Superconducting circuits are designed for large-scale quantum computing. Superconductor materials have substantially low electrical resistance below a critical temperature, and provide increased performance in integrated circuit devices that can be used in a variety of electronic devices
A trend towards miniaturized electronic products has driven a demand for an increased number of functionalities and capabilities in smaller areas. This trend has generated a need for integrated circuits with increased density, enhanced computing power, and extended operational life. With a lack of electrical resistance, superconducting materials have the potential to deliver on these demands, providing enhanced performance in integrated circuit devices. A superconducting materials’ performance is determined by the coherence time it experiences as a superconducting quantum bit (qubit). Long coherence times are necessary compared to logic gate times for building a fault tolerant quantum computer. A high intrinsic quality factor (Q) is indicative of a long coherence time; though not many materials meet this requirement. In addition, a high performance material must have a uniform composition across a wafer, have wafer-to-wafer reproducibility, maintain stability over a milli-Kelvin temperature range, and meet the mandatory requirements of stability.
The low-loss superconducting integrated circuit includes a superconducting resonator device formed with a low stress, polycrystalline titanium nitride layer deposited on highly resistive Si to provide a high quality factor.
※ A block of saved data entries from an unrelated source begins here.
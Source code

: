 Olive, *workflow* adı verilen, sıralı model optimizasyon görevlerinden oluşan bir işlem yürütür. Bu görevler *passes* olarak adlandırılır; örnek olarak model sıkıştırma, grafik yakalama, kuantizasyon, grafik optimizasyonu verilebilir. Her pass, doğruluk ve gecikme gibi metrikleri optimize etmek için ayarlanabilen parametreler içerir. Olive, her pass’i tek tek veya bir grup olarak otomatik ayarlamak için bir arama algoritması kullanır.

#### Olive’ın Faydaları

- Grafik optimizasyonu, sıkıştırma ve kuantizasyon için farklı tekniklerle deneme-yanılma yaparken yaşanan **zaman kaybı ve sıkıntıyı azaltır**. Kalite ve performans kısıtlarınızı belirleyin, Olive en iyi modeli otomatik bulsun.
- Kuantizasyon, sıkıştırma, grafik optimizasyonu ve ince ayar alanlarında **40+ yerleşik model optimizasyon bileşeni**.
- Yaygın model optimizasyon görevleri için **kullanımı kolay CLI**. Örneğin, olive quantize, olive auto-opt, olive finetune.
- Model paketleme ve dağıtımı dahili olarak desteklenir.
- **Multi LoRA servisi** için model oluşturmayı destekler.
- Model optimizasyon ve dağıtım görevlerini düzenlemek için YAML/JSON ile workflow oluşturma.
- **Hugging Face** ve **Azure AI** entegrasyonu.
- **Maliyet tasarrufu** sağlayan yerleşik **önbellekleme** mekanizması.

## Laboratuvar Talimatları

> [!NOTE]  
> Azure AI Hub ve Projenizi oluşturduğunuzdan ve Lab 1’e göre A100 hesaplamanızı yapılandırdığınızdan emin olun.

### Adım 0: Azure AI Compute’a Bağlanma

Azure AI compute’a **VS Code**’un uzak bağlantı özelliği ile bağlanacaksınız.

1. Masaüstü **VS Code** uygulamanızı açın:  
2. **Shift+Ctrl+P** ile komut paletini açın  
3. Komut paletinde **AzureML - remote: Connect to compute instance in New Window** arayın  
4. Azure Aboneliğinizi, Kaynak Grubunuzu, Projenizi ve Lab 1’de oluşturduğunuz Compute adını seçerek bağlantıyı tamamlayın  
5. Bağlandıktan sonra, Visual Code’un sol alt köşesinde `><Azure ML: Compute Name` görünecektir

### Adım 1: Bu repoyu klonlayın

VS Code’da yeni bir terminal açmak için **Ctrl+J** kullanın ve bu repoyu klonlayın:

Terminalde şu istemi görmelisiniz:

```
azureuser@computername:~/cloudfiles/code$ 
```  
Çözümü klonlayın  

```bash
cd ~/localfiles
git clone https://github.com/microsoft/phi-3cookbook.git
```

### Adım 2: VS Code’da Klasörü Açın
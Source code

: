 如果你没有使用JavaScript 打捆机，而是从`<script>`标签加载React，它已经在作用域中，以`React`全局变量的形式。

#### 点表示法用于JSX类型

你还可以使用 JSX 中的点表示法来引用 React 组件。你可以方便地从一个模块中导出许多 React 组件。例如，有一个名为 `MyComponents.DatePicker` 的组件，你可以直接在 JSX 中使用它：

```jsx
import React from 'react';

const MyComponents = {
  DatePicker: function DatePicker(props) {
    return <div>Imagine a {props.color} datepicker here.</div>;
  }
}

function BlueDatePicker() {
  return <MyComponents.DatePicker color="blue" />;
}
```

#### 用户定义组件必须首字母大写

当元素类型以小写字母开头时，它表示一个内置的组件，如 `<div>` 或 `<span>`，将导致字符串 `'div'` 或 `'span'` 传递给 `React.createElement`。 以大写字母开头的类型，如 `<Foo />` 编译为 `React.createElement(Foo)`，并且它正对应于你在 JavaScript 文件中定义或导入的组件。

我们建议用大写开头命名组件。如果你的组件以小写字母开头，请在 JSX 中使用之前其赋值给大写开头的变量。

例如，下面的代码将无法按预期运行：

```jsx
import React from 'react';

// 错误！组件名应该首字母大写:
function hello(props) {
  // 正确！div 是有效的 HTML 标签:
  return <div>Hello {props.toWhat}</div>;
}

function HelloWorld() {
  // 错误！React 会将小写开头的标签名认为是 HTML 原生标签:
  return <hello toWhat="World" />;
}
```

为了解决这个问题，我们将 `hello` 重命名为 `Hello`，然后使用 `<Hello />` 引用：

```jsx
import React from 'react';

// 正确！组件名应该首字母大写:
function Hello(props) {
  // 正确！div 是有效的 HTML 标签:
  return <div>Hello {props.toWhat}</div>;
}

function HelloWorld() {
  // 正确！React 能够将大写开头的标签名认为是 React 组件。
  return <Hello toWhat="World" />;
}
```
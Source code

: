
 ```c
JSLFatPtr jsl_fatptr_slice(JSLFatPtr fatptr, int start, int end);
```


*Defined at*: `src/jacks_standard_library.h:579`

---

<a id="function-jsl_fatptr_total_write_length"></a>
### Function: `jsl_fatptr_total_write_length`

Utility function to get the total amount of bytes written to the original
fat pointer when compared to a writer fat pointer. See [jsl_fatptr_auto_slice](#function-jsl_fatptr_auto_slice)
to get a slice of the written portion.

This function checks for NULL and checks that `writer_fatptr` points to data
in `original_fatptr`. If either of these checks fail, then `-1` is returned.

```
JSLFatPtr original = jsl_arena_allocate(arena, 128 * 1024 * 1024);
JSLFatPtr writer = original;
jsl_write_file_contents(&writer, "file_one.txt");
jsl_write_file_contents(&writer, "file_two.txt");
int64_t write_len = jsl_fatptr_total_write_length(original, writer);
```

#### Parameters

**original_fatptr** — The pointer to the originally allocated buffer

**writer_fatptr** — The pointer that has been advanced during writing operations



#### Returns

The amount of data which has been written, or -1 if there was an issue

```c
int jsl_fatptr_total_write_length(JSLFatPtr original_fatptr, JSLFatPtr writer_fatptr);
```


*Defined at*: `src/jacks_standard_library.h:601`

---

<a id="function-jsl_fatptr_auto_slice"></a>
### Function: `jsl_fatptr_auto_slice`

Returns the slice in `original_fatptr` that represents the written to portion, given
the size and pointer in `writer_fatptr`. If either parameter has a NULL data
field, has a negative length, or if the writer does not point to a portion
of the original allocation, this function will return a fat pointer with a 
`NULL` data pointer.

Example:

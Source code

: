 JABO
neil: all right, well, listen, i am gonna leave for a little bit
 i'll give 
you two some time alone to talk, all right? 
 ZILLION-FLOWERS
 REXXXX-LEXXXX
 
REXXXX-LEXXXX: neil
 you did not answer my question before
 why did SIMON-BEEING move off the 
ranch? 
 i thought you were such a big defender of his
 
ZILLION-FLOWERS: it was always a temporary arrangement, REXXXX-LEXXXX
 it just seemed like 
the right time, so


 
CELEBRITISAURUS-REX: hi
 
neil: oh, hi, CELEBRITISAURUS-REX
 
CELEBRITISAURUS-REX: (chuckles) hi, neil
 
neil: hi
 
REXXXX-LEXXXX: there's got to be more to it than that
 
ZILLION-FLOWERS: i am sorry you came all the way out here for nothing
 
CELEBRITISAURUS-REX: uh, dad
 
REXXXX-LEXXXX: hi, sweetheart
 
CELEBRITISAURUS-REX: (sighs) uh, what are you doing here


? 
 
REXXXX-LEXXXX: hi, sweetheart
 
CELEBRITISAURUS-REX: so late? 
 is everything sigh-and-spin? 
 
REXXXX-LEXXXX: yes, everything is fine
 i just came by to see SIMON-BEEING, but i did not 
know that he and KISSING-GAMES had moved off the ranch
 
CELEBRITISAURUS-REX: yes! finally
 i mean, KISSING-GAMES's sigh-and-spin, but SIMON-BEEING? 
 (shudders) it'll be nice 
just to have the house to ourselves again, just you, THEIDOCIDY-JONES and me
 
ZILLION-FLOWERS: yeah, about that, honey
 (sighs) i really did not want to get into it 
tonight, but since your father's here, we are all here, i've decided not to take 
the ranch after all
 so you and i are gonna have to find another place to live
This material combination creates a low loss resonator structure when operated at radio or microwave frequencies. The superconducting resonator plays a significant role in qubit design, interqubit coupling, quantum information storage, and quantum-state dispersive readout because of its low signal-to-noise ratio and low power dissipation. When cooled to dilution refrigerator temperatures, these superconducting circuits behave as quantum mechanical oscillators which can store quantum bits of information. The superconducting device is made of a substrate layer, and a conductive layer followed by a patterned resistive layer. This patterning forms an opening for the conducting layer to form interconnects with other integrated circuits. The superconducting interconnect structures are also applicable to flip-chip assemblies that enable the combination of multiple qubit die into a single package. This package structure also enables the replacement, repair, and upgrade of each individual qubit die, if necessary.
- Package structure enables replacement, repair, and upgrade of qubit die
- Superconducting material enables long coherence times
- TiN shows no electrical resistance at sub-20 milli-Kelvin, suitable for low/no power dissipation cryogenic qubit packaging.